[Instructions for the task] The records below are made of lines; count those holding the word "similar" and give the number only.
--- Records to use ---
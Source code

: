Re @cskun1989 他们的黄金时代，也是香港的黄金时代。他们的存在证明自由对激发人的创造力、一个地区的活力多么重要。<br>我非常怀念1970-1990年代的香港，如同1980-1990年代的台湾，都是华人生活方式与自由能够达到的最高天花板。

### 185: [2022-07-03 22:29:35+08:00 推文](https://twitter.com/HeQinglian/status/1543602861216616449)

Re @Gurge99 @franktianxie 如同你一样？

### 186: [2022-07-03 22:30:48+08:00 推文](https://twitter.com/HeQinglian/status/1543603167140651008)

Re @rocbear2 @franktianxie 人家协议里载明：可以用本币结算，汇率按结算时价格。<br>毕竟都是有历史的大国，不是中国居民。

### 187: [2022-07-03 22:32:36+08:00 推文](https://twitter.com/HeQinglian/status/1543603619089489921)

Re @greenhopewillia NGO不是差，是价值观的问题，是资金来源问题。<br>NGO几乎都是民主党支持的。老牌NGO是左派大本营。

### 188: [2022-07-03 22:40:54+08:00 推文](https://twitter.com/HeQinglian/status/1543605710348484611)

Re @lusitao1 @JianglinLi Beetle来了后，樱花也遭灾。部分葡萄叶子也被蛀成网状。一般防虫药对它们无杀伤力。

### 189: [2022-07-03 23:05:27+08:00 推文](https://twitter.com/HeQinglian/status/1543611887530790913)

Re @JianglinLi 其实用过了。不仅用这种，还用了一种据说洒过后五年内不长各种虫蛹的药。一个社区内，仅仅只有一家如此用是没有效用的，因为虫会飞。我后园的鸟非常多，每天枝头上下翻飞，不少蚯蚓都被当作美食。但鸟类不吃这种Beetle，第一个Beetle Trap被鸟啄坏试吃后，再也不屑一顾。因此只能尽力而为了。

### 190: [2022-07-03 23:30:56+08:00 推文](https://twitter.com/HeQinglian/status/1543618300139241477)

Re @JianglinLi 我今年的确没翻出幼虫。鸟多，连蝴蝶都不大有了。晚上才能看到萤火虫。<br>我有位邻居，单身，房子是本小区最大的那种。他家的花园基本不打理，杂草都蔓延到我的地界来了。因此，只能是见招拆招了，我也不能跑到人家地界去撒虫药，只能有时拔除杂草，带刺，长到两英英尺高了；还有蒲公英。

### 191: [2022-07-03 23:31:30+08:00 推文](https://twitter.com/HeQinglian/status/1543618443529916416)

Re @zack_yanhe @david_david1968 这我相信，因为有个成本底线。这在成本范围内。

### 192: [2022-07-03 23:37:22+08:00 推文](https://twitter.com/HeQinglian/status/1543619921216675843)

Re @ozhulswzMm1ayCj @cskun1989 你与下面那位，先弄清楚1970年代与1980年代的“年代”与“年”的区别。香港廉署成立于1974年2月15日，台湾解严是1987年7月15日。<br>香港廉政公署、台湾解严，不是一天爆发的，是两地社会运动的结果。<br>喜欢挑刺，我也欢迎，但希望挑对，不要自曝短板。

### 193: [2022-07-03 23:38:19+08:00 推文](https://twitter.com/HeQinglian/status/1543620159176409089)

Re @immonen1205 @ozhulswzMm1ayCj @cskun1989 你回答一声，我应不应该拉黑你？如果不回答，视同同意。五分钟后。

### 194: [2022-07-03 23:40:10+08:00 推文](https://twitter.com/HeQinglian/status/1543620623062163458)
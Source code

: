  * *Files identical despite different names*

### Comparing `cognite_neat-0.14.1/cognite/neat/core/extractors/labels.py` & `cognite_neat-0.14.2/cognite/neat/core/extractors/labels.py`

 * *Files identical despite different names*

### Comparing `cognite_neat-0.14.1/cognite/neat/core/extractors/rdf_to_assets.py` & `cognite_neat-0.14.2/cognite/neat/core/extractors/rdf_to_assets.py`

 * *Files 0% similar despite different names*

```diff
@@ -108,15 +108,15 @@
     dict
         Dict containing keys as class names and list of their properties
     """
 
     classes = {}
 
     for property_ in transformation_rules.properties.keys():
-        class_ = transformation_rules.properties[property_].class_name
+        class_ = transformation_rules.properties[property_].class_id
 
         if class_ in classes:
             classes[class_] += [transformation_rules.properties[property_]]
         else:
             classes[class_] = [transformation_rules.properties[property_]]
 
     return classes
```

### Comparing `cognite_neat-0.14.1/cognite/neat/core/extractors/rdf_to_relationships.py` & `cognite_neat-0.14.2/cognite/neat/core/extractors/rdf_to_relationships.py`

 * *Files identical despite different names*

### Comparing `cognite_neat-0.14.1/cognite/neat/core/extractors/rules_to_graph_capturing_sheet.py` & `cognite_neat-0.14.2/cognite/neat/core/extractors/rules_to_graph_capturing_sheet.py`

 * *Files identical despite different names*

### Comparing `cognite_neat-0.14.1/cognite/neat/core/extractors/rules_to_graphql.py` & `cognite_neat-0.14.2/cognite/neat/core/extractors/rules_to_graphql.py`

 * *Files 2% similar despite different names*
---
[Task response] 2